### YOUR OBJECTIVE
Each line of the data that includes the string "Montrer" is to be copied out.

===============

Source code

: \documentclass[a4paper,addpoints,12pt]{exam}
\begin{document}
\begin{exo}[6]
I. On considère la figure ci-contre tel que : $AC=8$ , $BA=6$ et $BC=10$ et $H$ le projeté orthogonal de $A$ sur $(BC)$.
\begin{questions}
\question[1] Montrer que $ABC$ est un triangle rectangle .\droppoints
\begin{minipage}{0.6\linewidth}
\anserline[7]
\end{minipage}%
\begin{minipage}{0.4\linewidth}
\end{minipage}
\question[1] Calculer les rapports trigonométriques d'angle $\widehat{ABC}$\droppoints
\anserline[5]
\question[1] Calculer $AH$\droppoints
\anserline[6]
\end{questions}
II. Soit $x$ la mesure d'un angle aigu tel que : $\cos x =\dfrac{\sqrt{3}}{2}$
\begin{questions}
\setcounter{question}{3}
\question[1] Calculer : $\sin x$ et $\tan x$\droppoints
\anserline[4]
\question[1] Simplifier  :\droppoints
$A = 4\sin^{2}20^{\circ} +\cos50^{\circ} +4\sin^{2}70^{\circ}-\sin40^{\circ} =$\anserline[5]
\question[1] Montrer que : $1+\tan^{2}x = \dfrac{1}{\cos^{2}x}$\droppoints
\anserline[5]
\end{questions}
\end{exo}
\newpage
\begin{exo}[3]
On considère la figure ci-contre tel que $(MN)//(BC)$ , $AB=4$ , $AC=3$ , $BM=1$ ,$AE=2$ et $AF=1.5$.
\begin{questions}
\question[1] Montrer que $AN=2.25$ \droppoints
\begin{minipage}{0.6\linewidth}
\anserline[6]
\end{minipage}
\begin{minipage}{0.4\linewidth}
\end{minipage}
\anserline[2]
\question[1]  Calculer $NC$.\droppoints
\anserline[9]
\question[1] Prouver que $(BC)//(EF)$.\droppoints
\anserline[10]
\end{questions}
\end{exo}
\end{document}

===============

### ANSWER FOR THIS EXERCISE
\question[1] Montrer que $ABC$ est un triangle rectangle .\droppoints
\question[1] Montrer que : $1+\tan^{2}x = \dfrac{1}{\cos^{2}x}$\droppoints
\question[1] Montrer que $AN=2.25$ \droppoints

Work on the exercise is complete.